#3 Ensayo: Sobre la Infantocracia
José Ortega y Gasset comentaba en La rebelión de las masas que los cánones son cíclicos en la historia. El eterno retorno del eterno retorno. Así, los periodos de senectud son seguidos de periodos de juventud y los periodos de afeminamiento lo son de masculinización. Ortega pone como ejemplo de senectud/juventud la época del racionalismo de Descartes, Rousseau, Voltaire, etc., en la cual la madurez intelectual correspondía con un estilo de vida sobrio y una indumentaria de aspecto senil, como la peluca blanca. En cambio, el Romanticismo, época subsecuente, se caracteriza por la búsqueda de lo sensual, del amor por la juventud, con esos poemas, esa música y esa literatura que nos hace ver lo perecedero, lo místico y lo mágico de la esencia humana.

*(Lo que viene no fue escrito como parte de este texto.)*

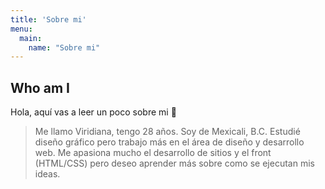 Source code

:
 ```yaml
---
title: 'Sobre mi'
menu:
  main:
    name: "Sobre mi"
---
```


## Who am I

Hola, aquí vas a leer un poco sobre mi 🤩

> Me llamo Viridiana, tengo 28 años. Soy de Mexicali, B.C.
> Estudié diseño gráfico pero trabajo más en el área de diseño y desarrollo web.
> Me apasiona mucho el desarrollo de sitios y el front (HTML/CSS) pero deseo aprender más sobre como se ejecutan mis ideas.
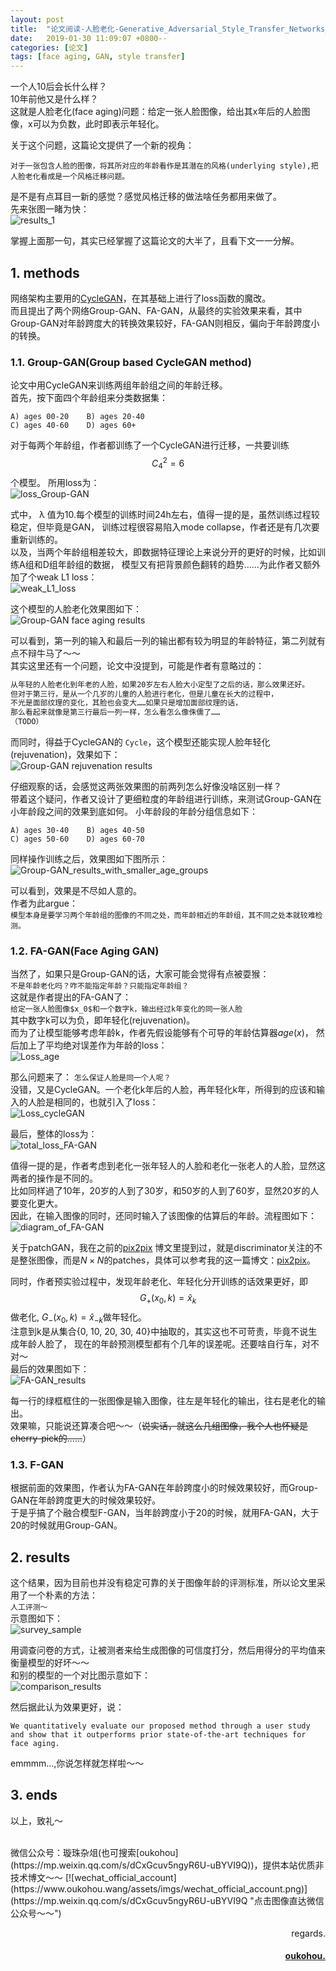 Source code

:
 ```yaml
---
layout: post
title:  "论文阅读-人脸老化-Generative_Adversarial_Style_Transfer_Networks_for_Face_Aging"
date:   2019-01-30 11:09:07 +0800--
categories: [论文]
tags: [face aging, GAN, style transfer]  
---
```


一个人10后会长什么样？  
10年前他又是什么样？  
这就是人脸老化(face aging)问题：给定一张人脸图像，给出其x年后的人脸图像，x可以为负数，此时即表示年轻化。    

关于这个问题，这篇论文提供了一个新的视角：  
```text
对于一张包含人脸的图像，将其所对应的年龄看作是其潜在的风格(underlying style),把人脸老化看成是一个风格迁移问题。
```  
是不是有点耳目一新的感觉？感觉风格迁移的做法啥任务都用来做了。    
先来张图一睹为快：    
![results_1](https://raw.githubusercontent.com/oukohou/image_gallery/master/blogs/face_aging_using_GAN/results_1.png)  

掌握上面那一句，其实已经掌握了这篇论文的大半了，且看下文一一分解。  

## 1. methods
网络架构主要用的[CycleGAN](https://arxiv.org/abs/1703.10593 '这里占个坑，下次把CycleGAN的博文补上～')，在其基础上进行了loss函数的魔改。    
而且提出了两个网络Group-GAN、FA-GAN，从最终的实验效果来看，其中Group-GAN对年龄跨度大的转换效果较好，FA-GAN则相反，偏向于年龄跨度小的转换。  

### 1.1. Group-GAN(Group based CycleGAN method)
论文中用CycleGAN来训练两组年龄组之间的年龄迁移。  
首先，按下面四个年龄组来分类数据集：  
```text
A) ages 00-20    B) ages 20-40  
C) ages 40-60    D) ages 60+   
```

对于每两个年龄组，作者都训练了一个CycleGAN进行迁移，一共要训练$$C_4^2=6$$个模型。
所用loss为：  
![loss_Group-GAN](https://raw.githubusercontent.com/oukohou/image_gallery/master/blogs/face_aging_using_GAN/Loss_group-GAN.png)  

式中， λ 值为10.每个模型的训练时间24h左右，值得一提的是，虽然训练过程较稳定，但毕竟是GAN，
训练过程很容易陷入mode collapse，作者还是有几次要重新训练的。  
以及，当两个年龄组相差较大，即数据特征理论上来说分开的更好的时候，比如训练A组和D组年龄组的数据，
模型又有把背景颜色翻转的趋势……为此作者又额外加了个weak L1 loss：  
![weak_L1_loss](https://raw.githubusercontent.com/oukohou/image_gallery/master/blogs/face_aging_using_GAN/weak_L1_loss.png)  

这个模型的人脸老化效果图如下：  
![Group-GAN face aging results](https://raw.githubusercontent.com/oukohou/image_gallery/master/blogs/face_aging_using_GAN/Group-GAN%20face%20aging_results.png)  

可以看到，第一列的输入和最后一列的输出都有较为明显的年龄特征，第二列就有点不辩牛马了～～  
其实这里还有一个问题，论文中没提到，可能是作者有意略过的：  
``` markdown
从年轻的人脸老化到年老的人脸，如果20岁左右人脸大小定型了之后的话，那么效果还好。  
但对于第三行，是从一个几岁的儿童的人脸进行老化，但是儿童在长大的过程中，
不光是面部纹理的变化，其脸也会变大……如果只是增加面部纹理的话，
那么看起来就像是第三行最后一列一样，怎么看怎么像侏儒了……  
（TODO）
```

而同时，得益于CycleGAN的 `Cycle`，这个模型还能实现人脸年轻化(rejuvenation)，效果如下：  
![Group-GAN rejuvenation results](https://raw.githubusercontent.com/oukohou/image_gallery/master/blogs/face_aging_using_GAN/Group_GAN%20rejuvenation%20results.png)  

仔细观察的话，会感觉这两张效果图的前两列怎么好像没啥区别一样？  
带着这个疑问，作者又设计了更细粒度的年龄组进行训练，来测试Group-GAN在小年龄段之间的效果到底如何。
小年龄段的年龄分组信息如下：  
```text
A) ages 30-40    B) ages 40-50  
C) ages 50-60    D) ages 60-70     
```

同样操作训练之后，效果图如下图所示：  
![Group-GAN_results_with_smaller_age_groups](https://raw.githubusercontent.com/oukohou/image_gallery/master/blogs/face_aging_using_GAN/Group-GAN%20results%20with%20smaller%20age%20groups.png)  

可以看到，效果是不尽如人意的。  
作者为此argue：  
`模型本身是要学习两个年龄组的图像的不同之处，而年龄相近的年龄组，其不同之处本就较难检测。`

### 1.2. FA-GAN(Face Aging GAN)
当然了，如果只是Group-GAN的话，大家可能会觉得有点被耍猴：  
`不是年龄老化吗？咋不能指定年龄？只能指定年龄组？`  
这就是作者提出的FA-GAN了：  
`给定一张人脸图像$x_0$和一个数字k，输出经过k年变化的同一张人脸`  
其中数字k可以为负，即年轻化(rejuvenation)。  
而为了让模型能够考虑年龄k，作者先假设能够有个可导的年龄估算器$age(x)$，
然后加上了平均绝对误差作为年龄的loss：   
![Loss_age](https://raw.githubusercontent.com/oukohou/image_gallery/master/blogs/face_aging_using_GAN/loss_age.png)  

那么问题来了： `怎么保证人脸是同一个人呢？`   
没错，又是CycleGAN。一个老化k年后的人脸，再年轻化k年，所得到的应该和输入的人脸是相同的，也就引入了loss：  
![Loss_cycleGAN](https://raw.githubusercontent.com/oukohou/image_gallery/master/blogs/face_aging_using_GAN/Loss_cycleGAN.png)  

最后，整体的loss为：  
![total_loss_FA-GAN](https://raw.githubusercontent.com/oukohou/image_gallery/master/blogs/face_aging_using_GAN/total_loss_FA-GAN.png)  

值得一提的是，作者考虑到老化一张年轻人的人脸和老化一张老人的人脸，显然这两者的操作是不同的。  
比如同样過了10年，20岁的人到了30岁，和50岁的人到了60岁，显然20岁的人要变化更大。  
因此，在输入图像的同时，还同时输入了该图像的估算后的年龄。流程图如下：  
![diagram_of_FA-GAN](https://raw.githubusercontent.com/oukohou/image_gallery/master/blogs/face_aging_using_GAN/diagram_of_FA-GAN.png)  

关于patchGAN，我在之前的[pix2pix](https://www.oukohou.wang/2019/01/07/Image-to-Image-Translation-with-Conditional-Adversarial-Networks/#222-markovian-discriminatorpatchgan)
博文里提到过，就是discriminator关注的不是整张图像，而是$N×N$的patches，具体可以参考我的这一篇博文：[pix2pix](https://www.oukohou.wang/2019/01/07/Image-to-Image-Translation-with-Conditional-Adversarial-Networks/#222-markovian-discriminatorpatchgan)。  

同时，作者预实验过程中，发现年龄老化、年轻化分开训练的话效果更好，即$$G_{+}(x_0,k)={\hat{x}}_k$$做老化,
$G_{-}(x_0,k)={\hat{x}}_{-k}$做年轻化。  
注意到k是从集合{0, 10, 20, 30, 40}中抽取的，其实这也不可苛责，毕竟不说生成年龄人脸了，
现在的年龄预测模型都有个几年的误差呢。还要啥自行车，对不对～  
最后的效果图如下：  
![FA-GAN_results](https://raw.githubusercontent.com/oukohou/image_gallery/master/blogs/face_aging_using_GAN/FA-GAN_results.png)  

每一行的绿框框住的一张图像是输入图像，往左是年轻化的输出，往右是老化的输出。  
效果嘛，只能说还算凑合吧～～（~~说实话，就这么几组图像，我个人也怀疑是cherry-pick的……~~）  

### 1.3. F-GAN
根据前面的效果图，作者认为FA-GAN在年龄跨度小的时候效果较好，而Group-GAN在年龄跨度更大的时候效果较好。  
于是乎搞了个融合模型F-GAN，当年龄跨度小于20的时候，就用FA-GAN，大于20的时候就用Group-GAN。  


## 2. results
这个结果，因为目前也并没有稳定可靠的关于图像年龄的评测标准，所以论文里采用了一个朴素的方法：  
`人工评测～`  
示意图如下：  
![survey_sample](https://raw.githubusercontent.com/oukohou/image_gallery/master/blogs/face_aging_using_GAN/surver_question_sample.png)    

用调查问卷的方式，让被测者来给生成图像的可信度打分，然后用得分的平均值来衡量模型的好坏～～  
和别的模型的一个对比图示意如下：  
![comparison_results](https://raw.githubusercontent.com/oukohou/image_gallery/master/blogs/face_aging_using_GAN/age_progression_comparison.png)  

然后据此认为效果更好，说：  
```text
We quantitatively evaluate our proposed method through a user study and show that it outperforms prior state-of-the-art techniques for face aging.
```

emmmm...,你说怎样就怎样啦～～  

## 3. ends

以上，致礼～  



<br>
微信公众号：璇珠杂俎(也可搜索[oukohou](https://mp.weixin.qq.com/s/dCxGcuv5ngyR6U-uBYVI9Q))，提供本站优质非技术博文～～
[![wechat_official_account](https://www.oukohou.wang/assets/imgs/wechat_official_account.png)](https://mp.weixin.qq.com/s/dCxGcuv5ngyR6U-uBYVI9Q "点击图像直达微信公众号～～")  




<br>
<p  align="right">regards.</p>
<h4 align="right">
    <a href="https://www.oukohou.wang/">
        oukohou.
    </a>
</h4>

El siglo XX ha sido una era de «sangre, sudor y lágrimas», en palabras de Winston Churchill. Una generación después, G. Michael Hopf ya nos avisaba de que «Los tiempos duros crean hombres fuertes; los hombres fuertes crean buenos tiempos; los buenos tiempos crean hombres débiles; los hombres débiles crean tiempos duros», recuperando el axioma del eterno retorno histórico. Nuestros mayores son descendientes directos de los supervivientes de las guerras más atroces de la historia de la humanidad, y han trabajado de sol a sol para sacar adelante a sus familias y conseguir para ellas una vida mejor que la que ellos mismos tuvieron. Un acto tan heroico como negligente, pero históricamente predecible. Sin embargo, lo que acontece hoy rompe las barreras de lo profetizable.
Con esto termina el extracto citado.